Values of \(\frac{{ \overline{\text{Nu}} }}{{\overline{\text{Nu}}_{{\text{n}} = 1} }}\) for different values of flow index n, Pr* and Ra* at \(\gamma = 45{^\circ }\)

In Fig. 7, the average Nusselt number for the angle γ = 0° is plotted for different enclosure angles. The change in the magnetic field direction leads to the change in the flow symmetry. Compared to the results corresponding to γ = 45°, average Nusselt number increases with increasing the angle between the magnetic field and horizontal direction, γ. For example, the value of \(\frac{{ \overline{\text{Nu}} }}{{\overline{\text{Nu}}_{\text{n} = 1} }}\) for n = 0.8 at γ = 0° and γ = 45° is 1 and 1.12, respectively. A competition between the buoyancy and the Lorentz forces causes a different behavior in non-Newtonian fluids. It is worth noting that thermal behavior of shear-thinning fluids is approximately similar to that of Newtonian fluids for α < 60°. For α > 60°, Nusselt number of shear-thinning fluids increases as the enclosure angle increases. Shear-thickening fluids have a completely different behavior.
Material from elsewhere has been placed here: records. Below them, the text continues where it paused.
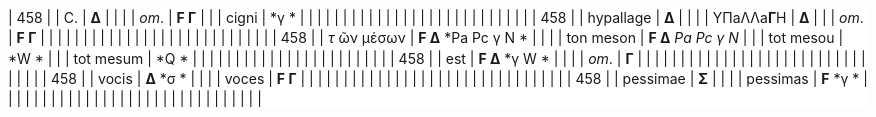 | 458 |  | C.                                                                                                                                                                         | **Δ**                  |                                  |                                                                                                                                |                  | *om*.                          | **F Γ**                      |                              |                                                        | cigni                        | *γ *                |                  |                                                        |                         |                   |     |                    |                         |          |  |  |                        |        |  |  |  |  |  |  |  |  |  |  |  |  |  |  |
| 458 |  | hypallage                                                                                                                                                                  | **Δ**                  |                                  |                                                                                                                                |                  | YΠaΛΛa**Γ**Η                   | **Δ**                        |                              |                                                        | *om*.                        | **F Γ**             |                  |                                                        |                         |                   |     |                    |                         |          |  |  |                        |        |  |  |  |  |  |  |  |  |  |  |  |  |  |  |
| 458 |  | *τ* ῶν µέσων                                                                                                                                                               | **F Δ** *Pa Pc γ N *   |                                  |                                                                                                                                |                  | ton meson                      | **F Δ** *Pa Pc γ N*          |                              |                                                        | tot mesou                    | *W *                |                  |                                                        | tot mesum               | *Q *              |     |                    |                         |          |  |  |                        |        |  |  |  |  |  |  |  |  |  |  |  |  |  |  |
| 458 |  | est                                                                                                                                                                        | **F Δ** *γ W *         |                                  |                                                                                                                                |                  | *om*.                          | **Γ**                        |                              |                                                        |                              |                     |                  |                                                        |                         |                   |     |                    |                         |          |  |  |                        |        |  |  |  |  |  |  |  |  |  |  |  |  |  |  |
| 458 |  | vocis                                                                                                                                                                      | **Δ** *σ *             |                                  |                                                                                                                                |                  | voces                          | **F Γ**                      |                              |                                                        |                              |                     |                  |                                                        |                         |                   |     |                    |                         |          |  |  |                        |        |  |  |  |  |  |  |  |  |  |  |  |  |  |  |
| 458 |  | pessimae                                                                                                                                                                   | **Σ**                  |                                  |                                                                                                                                |                  | pessimas                       | **F** *γ *                   |                              |                                                        |                              |                     |                  |                                                        |                         |                   |     |                    |                         |          |  |  |                        |        |  |  |  |  |  |  |  |  |  |  |  |  |  |  |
For α > 60°, their Nusselt number increases with α. For α < 60°, they behave like Newtonian fluids.

Fig. 7

Values of \(\frac{{ \overline{\text{Nu}}_{\text{n} = {\text{n}}} }}{{\overline{\text{Nu}}_{\text{n} = 1} }}\) for different values of flow index n, Pr* and Ra* at \(\gamma = 0^\circ\)

Conclusions

The effect of magnetic field on convective heat transfer in an L-shaped enclosure filled with a non-Newtonian fluid was investigated numerically. The governing equations were solved by finite-volume method using the SIMPLE algorithm. The results demonstrated that the heat transfer increases with increasing the angle of the enclosure with respect to the horizontal direction. It was revealed that the heat transfer of shear-thinning fluids is greater than that of Newtonian and non-Newtonian shear-thickening fluids at constant values of Pr* and Ra*. Nusselt number decreases with increasing Pr* for shear-thinning fluids and it increases with Pr* for shear-thickening ones. The results showed that thermal behavior of shear-thinning and shear-thickening fluids is similar to that of Newtonian fluids for α < 60° and α > 60°, respectively.